Ad ogni modo il giorno dopo arrivò la circolare, che si limitava a dire che "i coordinatori dovevano avvisare gli alunni" senza specificare niente di assurdo; e così rimediai il tutto mettendo sulla Classroom un bellissimo comunicato pubblico con gli elenchi dei nomi dei due gruppi e le date. Controllai ben tre volte per essere sicura di avere messo tutto giusto, ma essendo una cosa piuttosto semplice non avevo sbagliato nulla, e pubblicai serenamente.
Risultò che la Segreteria aveva mandato la Circolare sbagliata (ma è possibile pure che un occasionale attacco di buon senso avesse alfine soccorso tutti quanti) - ma, sbagliata o no che fosse, la Circolare era il Documento Ufficiale da applicare e io l'avevo applicata.
Ci fu poi una seconda riunione per il Martedì dopo Pasqua, e partecipai anche a quella. Si trattava in quel caso di stabilire le compresenze per tenere a bada i piccoli gruppi mentre l'insegnante faceva lezione (e per certe classi non si trattava affatto di una precauzione inutile, ma dubitavo assai che la Terza Brillante avrebbe dato dei problemi di gestione).
Lavorai con cura per preparare le lezioni - un po' di spiegazione e qualche video accattivante sulla piattaforma, così lo guardavamo noi e lo guardavano a casa.
Sbarcai a scuola Giovedì per scoprire che non c'era il collegamento in rete. Ondata di panico, ma poi il collegamento arrivò e mi feci due ore proprio carine con la Terza Brillante che, essendo scesa dal cielo a miracol mostrare, funziona benissimo sia in presenza che a distanza che in didattica mista. 
Molto meno bene andò invece il giorno dopo con la Seconda: non tanto perché il gruppetto in presenza fosse invero un po' effervescente, ma soprattutto perché il computer quella mattina aveva deciso di aggiornarsi e non ne voleva sapere di fare altro, e allora era stato sostituito con un altro computer, che però si limitava ad accendersi e non dava alcun altro segno di vita. Dopo lunghe ricerche il collega della compresenza riuscì finalmente a mettere le mani su un computer che faceva regolarmente il suo lavoro e i ragazzi, sia a casa che a scuola, chiacchierarono variamente leggendomi i loro bei lavori sul Muro di Berlino e si presero un bel po' di voti alti. Una lezione simpatica, nel complesso, peccato che fosse durata mezz'ora a malapena*.
Il giorno dopo la Seconda era tutta a casa, ma la lezione durò ancora meno: il collegamento infatti funzionava più che bene ma il computer all'inizio non aveva audio e quando provai il vecchio rimedio della nonna "esci e poi rientra" scoprii che stavolta loro mi sentivano, ma io non sentivo loro. Fu così che improvvisai una lezioncina sul Patto di Varsavia dove, quando avevano qualcosa da chiedere, alzavano la mano e poi scrivevano la domanda nella chat
Un modo davvero entusiasmante di fare lezione, non c'è che dire**.

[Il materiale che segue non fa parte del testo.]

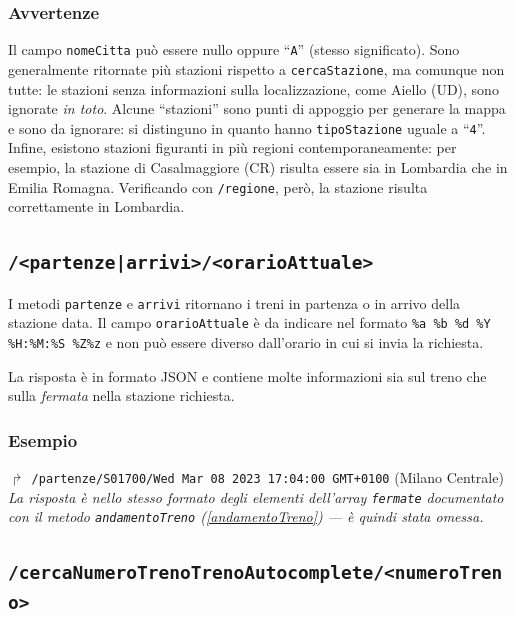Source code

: \documentclass[12pt,italian]{report}
\begin{document}
\subsubsection{Avvertenze}

Il campo \texttt{nomeCitta} può essere nullo oppure ``\texttt{A}''
(stesso significato).  Sono generalmente ritornate più stazioni
rispetto a \texttt{cercaStazione}, ma comunque non tutte: le stazioni
senza informazioni sulla localizzazione, come Aiello (UD), sono
ignorate \textit{in toto}.  Alcune ``stazioni'' sono punti di appoggio
per generare la mappa e sono da ignorare: si distinguno in quanto
hanno \texttt{tipoStazione} uguale a ``\texttt{4}''.  Infine, esistono
stazioni figuranti in più regioni contemporaneamente: per esempio, la
stazione di Casalmaggiore (CR) risulta essere sia in Lombardia che in
Emilia Romagna.  Verificando con \texttt{/regione}, però, la stazione
risulta correttamente in Lombardia.

\subsection{\texttt{/<partenze|arrivi>/<orarioAttuale>}}
\label{partenzeArrivi}

I metodi \texttt{partenze} e \texttt{arrivi} ritornano i treni in
partenza o in arrivo della stazione data.  Il campo
\texttt{orarioAttuale} è da indicare nel formato \texttt{\%a \%b \%d
    \%Y \%H:\%M:\%S \%Z\%z} e non può essere diverso dall'orario in
cui si invia la richiesta.

La risposta è in formato JSON e contiene molte informazioni sia sul
treno che sulla \textit{fermata} nella stazione richiesta.

\subsubsection{Esempio}

$\Rsh$ \texttt{/partenze/S01700/Wed Mar 08 2023 17:04:00 GMT+0100}
\hfill (Milano Centrale) \\

\noindent \textit{La risposta è nello stesso formato degli elementi
    dell'array \texttt{fermate} documentato con il metodo
    \texttt{andamentoTreno} (\ref{andamentoTreno}) --- è quindi stata
    omessa.}

\subsection{\texttt{/cercaNumeroTrenoTrenoAutocomplete/<numeroTreno>}}
\label{trenoAutocomplete}
\end{document}

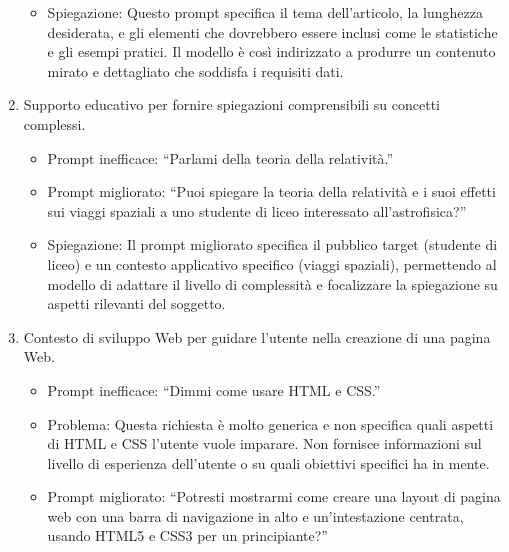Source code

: \begin{enumerate}
\begin{itemize}
                    \item Spiegazione: Questo prompt specifica il tema dell'articolo, la lunghezza desiderata, e gli elementi che dovrebbero essere inclusi come le statistiche e gli esempi pratici. Il modello è così indirizzato a produrre un contenuto mirato e dettagliato che soddisfa i requisiti dati.
                \end{itemize}

                \item Supporto educativo per fornire spiegazioni comprensibili su concetti complessi.
                \begin{itemize}
                    \item Prompt inefficace: ``Parlami della teoria della relatività.''
                    
                    \item Prompt migliorato: ``Puoi spiegare la teoria della relatività e i suoi effetti sui viaggi spaziali a uno studente di liceo interessato all'astrofisica?''
                    
                    \item Spiegazione: Il prompt migliorato specifica il pubblico target (studente di liceo) e un contesto applicativo specifico (viaggi spaziali), permettendo al modello di adattare il livello di complessità e focalizzare la spiegazione su aspetti rilevanti del soggetto.
                \end{itemize}

                \item Contesto di sviluppo Web per guidare l'utente nella creazione di una pagina Web.
                \begin{itemize}
                    \item Prompt inefficace: ``Dimmi come usare HTML e CSS.''
                    
                    \item Problema: Questa richiesta è molto generica e non specifica quali aspetti di HTML e CSS l'utente vuole imparare. Non fornisce informazioni sul livello di esperienza dell'utente o su quali obiettivi specifici ha in mente.
                    
                    \item Prompt migliorato: ``Potresti mostrarmi come creare una layout di pagina web con una barra di navigazione in alto e un'intestazione centrata, usando HTML5 e CSS3 per un principiante?''
                    

\end{itemize}
\end{enumerate}
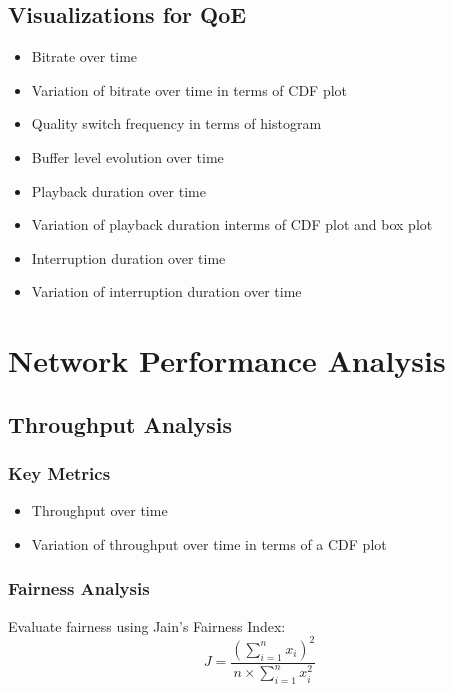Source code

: \documentclass[11pt,a4paper]{article}
\begin{document}
\subsection{Visualizations for QoE}
\begin{itemize}
    \item Bitrate over time
    \item Variation of bitrate over time in terms of CDF plot
    \item Quality switch frequency in terms of histogram
    \item Buffer level evolution over time
    \item Playback duration over time
    \item Variation of playback duration interms of CDF plot and box plot
    \item Interruption duration over time
    \item Variation of interruption duration over time
\end{itemize}

\section{Network Performance Analysis}

\subsection{Throughput Analysis}

\subsubsection{Key Metrics}
\begin{itemize}
    \item Throughput over time
    \item Variation of throughput over time in terms of a CDF plot

\end{itemize}

\subsubsection{Fairness Analysis}

Evaluate fairness using Jain's Fairness Index:
\begin{equation}
    J = \frac{\left(\sum_{i=1}^{n} x_i\right)^2}{n \times \sum_{i=1}^{n} x_i^2}
\end{equation}
\end{document}

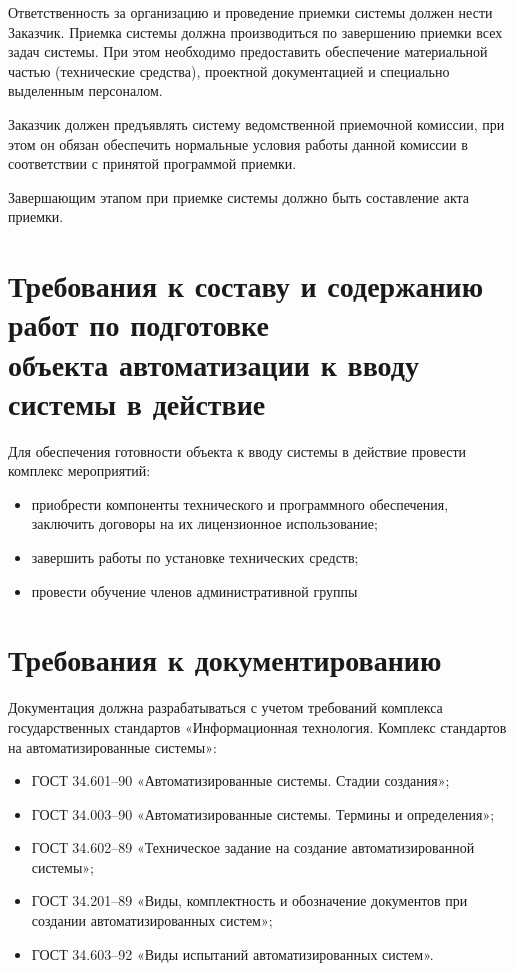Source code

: \documentclass[14pt]{extreport}
\begin{document}
Ответственность за организацию и проведение приемки системы должен нести Заказчик. Приемка системы должна производиться по завершению приемки всех задач системы. При этом необходимо предоставить обеспечение материальной частью (технические средства), проектной документацией и специально выделенным персоналом.

Заказчик должен предъявлять систему ведомственной приемочной комиссии, при этом он обязан обеспечить нормальные условия работы данной комиссии в соответствии с принятой программой приемки.

Завершающим этапом при приемке системы должно быть составление акта приемки.


\chapter{Требования к составу и содержанию работ по подготовке \\
объекта автоматизации к вводу системы в действие}
Для обеспечения готовности объекта к вводу системы в действие провести комплекс мероприятий:
\begin{itemize}
	\item приобрести компоненты технического и программного обеспечения, заключить договоры на их лицензионное использование;
	\item завершить работы по установке технических средств;
	\item провести обучение членов административной группы
\end{itemize}


\chapter{Требования к документированию}
Документация должна разрабатываться с учетом требований комплекса государственных стандартов «Информационная технология. Комплекс стандартов на автоматизированные системы»:
\begin{itemize}
	\item ГОСТ 34.601–90 «Автоматизированные системы. Стадии создания»;
	\item ГОСТ 34.003–90 «Автоматизированные системы. Термины и определения»;
	\item ГОСТ 34.602–89 «Техническое задание на создание автоматизированной системы»;
	\item ГОСТ 34.201–89 «Виды, комплектность и обозначение документов при создании автоматизированных систем»;
	\item ГОСТ 34.603–92 «Виды испытаний автоматизированных систем».
\end{itemize}
\end{document}
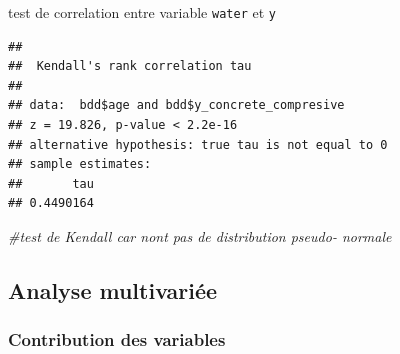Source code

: \documentclass[
  12pt,
]{article}
\newenvironment{Shaded}{\begin{snugshade}}{\end{snugshade}}
\newcommand{\AttributeTok}[1]{\textcolor[rgb]{0.13,0.29,0.53}{#1}}
\newcommand{\CommentTok}[1]{\textcolor[rgb]{0.56,0.35,0.01}{\textit{#1}}}
\newcommand{\FloatTok}[1]{\textcolor[rgb]{0.00,0.00,0.81}{#1}}
\newcommand{\FunctionTok}[1]{\textcolor[rgb]{0.13,0.29,0.53}{\textbf{#1}}}
\newcommand{\NormalTok}[1]{#1}
\newcommand{\OtherTok}[1]{\textcolor[rgb]{0.56,0.35,0.01}{#1}}
\newcommand{\SpecialCharTok}[1]{\textcolor[rgb]{0.81,0.36,0.00}{\textbf{#1}}}
\newcommand{\StringTok}[1]{\textcolor[rgb]{0.31,0.60,0.02}{#1}}
\begin{document}
test de correlation entre variable \texttt{water} et \texttt{y}

\begin{Shaded}
\end{Shaded}

\begin{verbatim}
## 
##  Kendall's rank correlation tau
## 
## data:  bdd$age and bdd$y_concrete_compresive
## z = 19.826, p-value < 2.2e-16
## alternative hypothesis: true tau is not equal to 0
## sample estimates:
##       tau 
## 0.4490164
\end{verbatim}

\begin{Shaded}
\begin{Highlighting}[]
\CommentTok{\#test de Kendall car n\textquotesingle{}ont pas de distribution pseudo{-} normale}
\end{Highlighting}
\end{Shaded}

\subsection{Analyse multivariée}\label{analyse-multivariuxe9e-1}

\subsubsection{Contribution des
variables}\label{contribution-des-variables}

\begin{Shaded}
\end{Shaded}
\end{document}
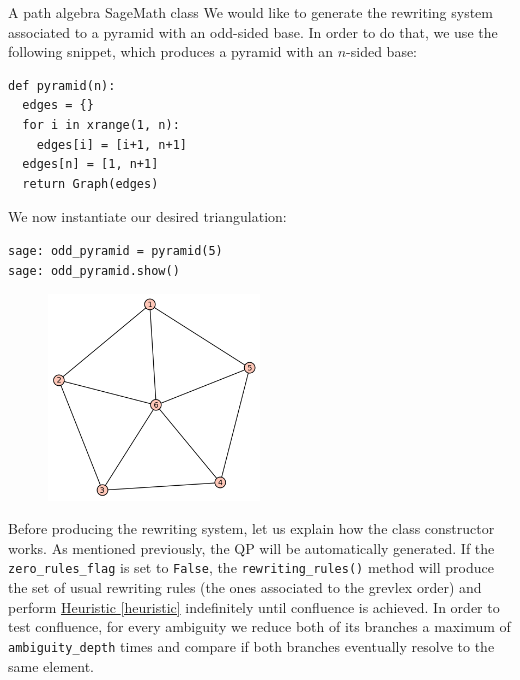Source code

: \begin{chapter}{A path algebra SageMath class}
We would like to generate the rewriting system associated to a pyramid with an odd-sided base. In order to do that, we use the following snippet, which produces a pyramid with an $n$-sided base:
\begin{lstlisting}
def pyramid(n):
  edges = {}
  for i in xrange(1, n):
    edges[i] = [i+1, n+1]
  edges[n] = [1, n+1]
  return Graph(edges)
\end{lstlisting}
We now instantiate our desired triangulation:
\begin{lstlisting}
sage: odd_pyramid = pyramid(5)
sage: odd_pyramid.show()
\end{lstlisting}
\begin{figure}[h]
\centering
\includegraphics[width=0.5\textwidth]{odd_pyramid.png}
\end{figure}
Before producing the rewriting system, let us explain how the class constructor works. As mentioned previously, the QP will be automatically generated. If the \texttt{zero\_rules\_flag} is set to \texttt{False}, the \texttt{rewriting\_rules()} method will produce the set of usual rewriting rules (the ones associated to the grevlex order) and perform \hyperref[heuristic]{Heuristic \ref*{heuristic}} indefinitely until confluence is achieved. In order to test confluence, for every ambiguity we reduce both of its branches a maximum of \texttt{ambiguity\_depth} times and compare if both branches eventually resolve to the same element.


\end{chapter}
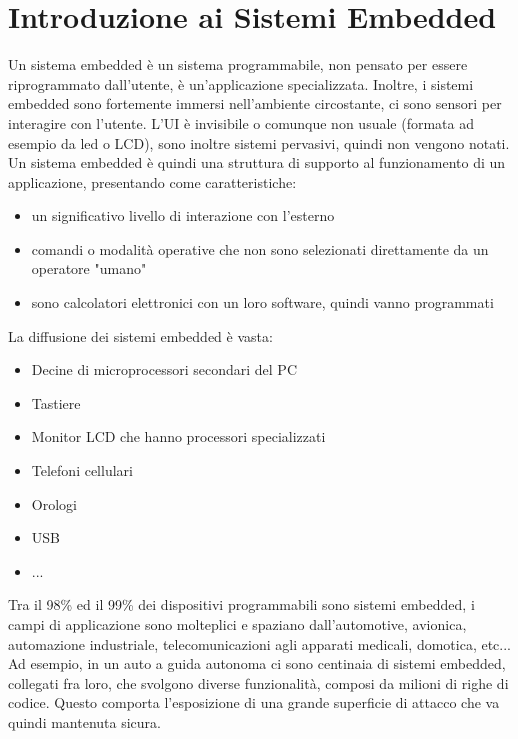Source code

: \documentclass{article}
\begin{document}
\Large
\tableofcontents
\section{Introduzione ai Sistemi Embedded}
Un sistema embedded è un sistema programmabile, non pensato per essere riprogrammato dall'utente, è un'applicazione specializzata. Inoltre, i sistemi embedded sono fortemente immersi nell'ambiente circostante, ci sono sensori per interagire con l'utente. L'UI è invisibile o comunque non usuale (formata ad esempio da led o LCD), sono inoltre sistemi pervasivi, quindi non vengono notati.\\ Un sistema embedded è quindi una struttura di supporto al funzionamento di un applicazione, presentando come caratteristiche:
\begin{itemize}
\item un significativo livello di interazione con l'esterno
\item comandi o modalità operative che non sono selezionati direttamente da un operatore "umano"
\item sono calcolatori elettronici con un loro software, quindi vanno programmati
\end{itemize}
La diffusione dei sistemi embedded è vasta:
\begin{itemize}
\item Decine di microprocessori secondari del PC
\item Tastiere
\item Monitor LCD che hanno processori specializzati
\item Telefoni cellulari
\item Orologi
\item USB
\item ...
\end{itemize}
Tra il 98\% ed il 99\% dei dispositivi programmabili sono sistemi embedded, i campi di applicazione sono molteplici e spaziano dall'automotive, avionica, automazione industriale, telecomunicazioni agli apparati medicali, domotica, etc...\\ Ad esempio, in un auto a guida autonoma ci sono centinaia di sistemi embedded, collegati fra loro, che svolgono diverse funzionalità, composi da milioni di righe di codice. Questo comporta l'esposizione di una grande superficie di attacco che va quindi mantenuta sicura.
\end{document}
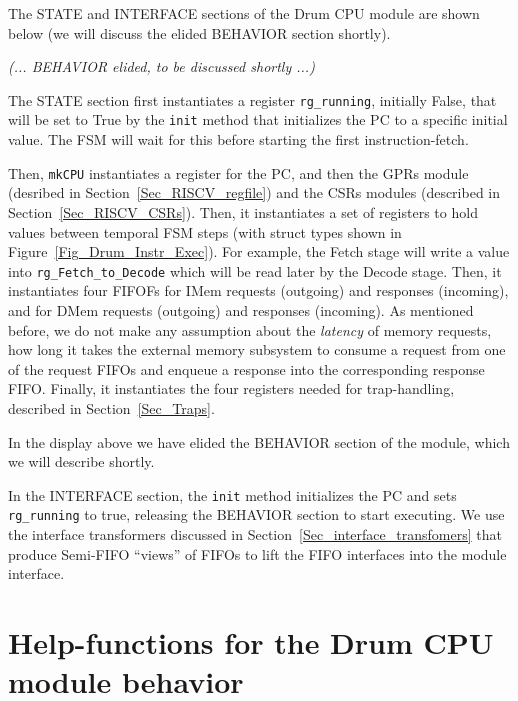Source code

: \label{Sec_Drum_CPU_module}


The STATE and INTERFACE sections of the Drum CPU module are shown
below (we will discuss the elided BEHAVIOR section shortly).


\hm \emph{(... BEHAVIOR elided, to be discussed shortly ...)}


The STATE section first instantiates a register \verb|rg_running|,
initially False, that will be set to True by the \verb|init| method
that initializes the PC to a specific initial value.  The FSM will
wait for this before starting the first instruction-fetch.

Then, \verb|mkCPU| instantiates a register for the PC, and then the
GPRs module (desribed in Section~\ref{Sec_RISCV_regfile}) and the CSRs
modules (described in Section~\ref{Sec_RISCV_CSRs}).  Then, it
instantiates a set of registers to hold values between temporal FSM
steps (with struct types shown in Figure~\ref{Fig_Drum_Instr_Exec}).
For example, the Fetch stage will write a value into
\verb|rg_Fetch_to_Decode| which will be read later by the Decode
stage.  Then, it instantiates four FIFOFs for IMem requests (outgoing)
and responses (incoming), and for DMem requests (outgoing) and
responses (incoming). As mentioned before, we do not make any
assumption about the \emph{latency} of memory requests, {\ie} how long
it takes the external memory subsystem to consume a request from one
of the request FIFOs and enqueue a response into the corresponding
response FIFO.  Finally, it instantiates the four registers needed for
trap-handling, described in Section~\ref{Sec_Traps}.

In the display above we have elided the BEHAVIOR section of the
module, which we will describe shortly.

In the INTERFACE section, the \verb|init| method initializes the PC
and sets \verb|rg_running| to true, releasing the BEHAVIOR section to
start executing.  We use the interface transformers discussed in
Section~\ref{Sec_interface_transfomers} that produce Semi-FIFO
``views'' of FIFOs to lift the FIFO interfaces into the module
interface.


\section{Help-functions for the Drum CPU module behavior}

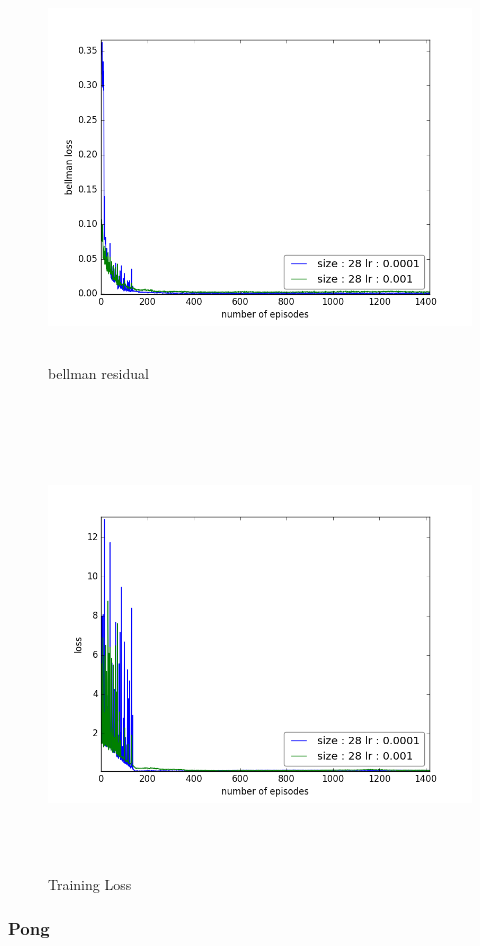 \documentclass{report}
\begin{document}
\begin{figure}[H]
    \begin{minipage}[c]{.49\linewidth}
        \centering
        \includegraphics[width = \linewidth]{plots/b3/MsPacman-v3/bellmanLossArray.png}
        \caption{bellman residual}
    \end{minipage}
    \hfill%
    \begin{minipage}[c]{.49\linewidth}
        \centering
        \includegraphics[width = \linewidth]{plots/b3/MsPacman-v3/lossArray.png}
        \caption{Training Loss}
    \end{minipage}
\end{figure}

\subsubsection*{Pong}
\end{document}
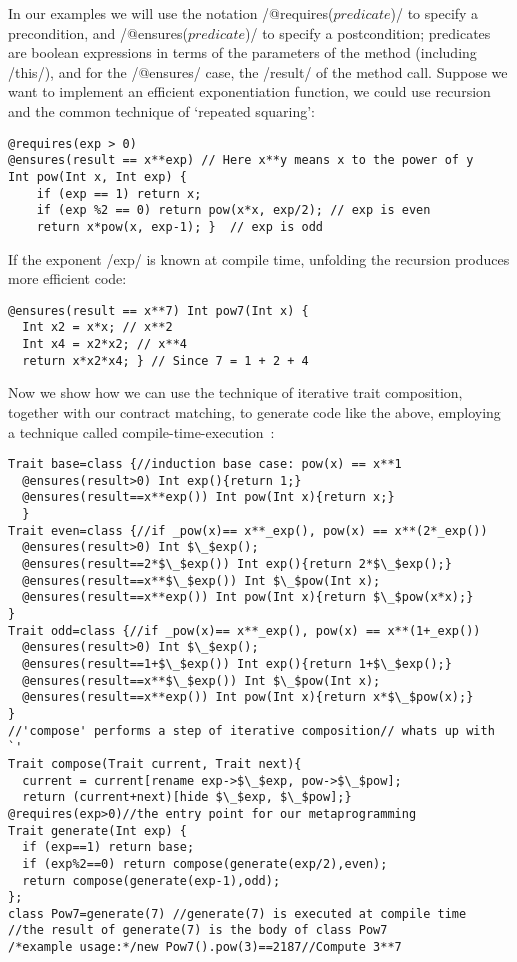 In our examples we will use the notation /@requires($predicate$)/ 
to specify a precondition, and /@ensures($predicate$)/ 
to specify a postcondition; predicates are boolean expressions
in terms of the parameters of the method (including /this/), and for the /@ensures/ case, the /result/ of the method call.
Suppose we want to implement an efficient exponentiation function, we could use recursion and the common technique of `repeated squaring':
\vspace{-1ex}
\begin{lstlisting}
@requires(exp > 0)
@ensures(result == x**exp) // Here x**y means x to the power of y
Int pow(Int x, Int exp) {
	if (exp == 1) return x;
	if (exp %2 == 0) return pow(x*x, exp/2); // exp is even
	return x*pow(x, exp-1); }  // exp is odd
\end{lstlisting}
If the exponent /exp/ is known at compile time,
unfolding the recursion produces more efficient code:
\vspace{-1ex}
\begin{lstlisting}[firstnumber=7]
@ensures(result == x**7) Int pow7(Int x) { 
  Int x2 = x*x; // x**2
  Int x4 = x2*x2; // x**4
  return x*x2*x4; } // Since 7 = 1 + 2 + 4
\end{lstlisting}
Now we show how we can use the technique of iterative trait composition, together with our contract matching, to generate code like the above, employing a technique called compile-time-execution~\cite{sheard2002template}:
\vspace{-1ex}
\begin{lstlisting}[firstnumber=11]
Trait base=class {//induction base case: pow(x) == x**1
  @ensures(result>0) Int exp(){return 1;}  
  @ensures(result==x**exp()) Int pow(Int x){return x;}
  }
Trait even=class {//if _pow(x)== x**_exp(), pow(x) == x**(2*_exp())
  @ensures(result>0) Int $\_$exp();
  @ensures(result==2*$\_$exp()) Int exp(){return 2*$\_$exp();}
  @ensures(result==x**$\_$exp()) Int $\_$pow(Int x);
  @ensures(result==x**exp()) Int pow(Int x){return $\_$pow(x*x);}
}
Trait odd=class {//if _pow(x)== x**_exp(), pow(x) == x**(1+_exp())
  @ensures(result>0) Int $\_$exp();
  @ensures(result==1+$\_$exp()) Int exp(){return 1+$\_$exp();}
  @ensures(result==x**$\_$exp()) Int $\_$pow(Int x);
  @ensures(result==x**exp()) Int pow(Int x){return x*$\_$pow(x);}
}
//'compose' performs a step of iterative composition// whats up with `'
Trait compose(Trait current, Trait next){
  current = current[rename exp->$\_$exp, pow->$\_$pow];
  return (current+next)[hide $\_$exp, $\_$pow];}
@requires(exp>0)//the entry point for our metaprogramming
Trait generate(Int exp) {
  if (exp==1) return base;
  if (exp%2==0) return compose(generate(exp/2),even);
  return compose(generate(exp-1),odd);
};
class Pow7=generate(7) //generate(7) is executed at compile time
//the result of generate(7) is the body of class Pow7
/*example usage:*/new Pow7().pow(3)==2187//Compute 3**7
\end{lstlisting}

Venerdì rientrai a casa per scoprire che, contro ogni previsione, la Toscana era ritornata di un bel colore arancio. Oh gioia, gaudio e tripudio! Champagne per tutti!
...e poi Sabato mattina scoprii come tutti i mei sventurati colleghi che la Toscana era sì in zona arancione, ma la provincia di Firenze era rimasta rossa.
O tenebra e disperazione!
La settimana successiva comunque fu più leggera, confortata com'era da un piacevole profumo d'arancia. E invero Venerdì sera l'arancione è arrivato, con nostro gran conforto.
(Quanto al Computer  Autoaggiornante, dopo essersi aggiornato per un giorno intero e per una notte, ha infine ripreso a funzionare normalmente).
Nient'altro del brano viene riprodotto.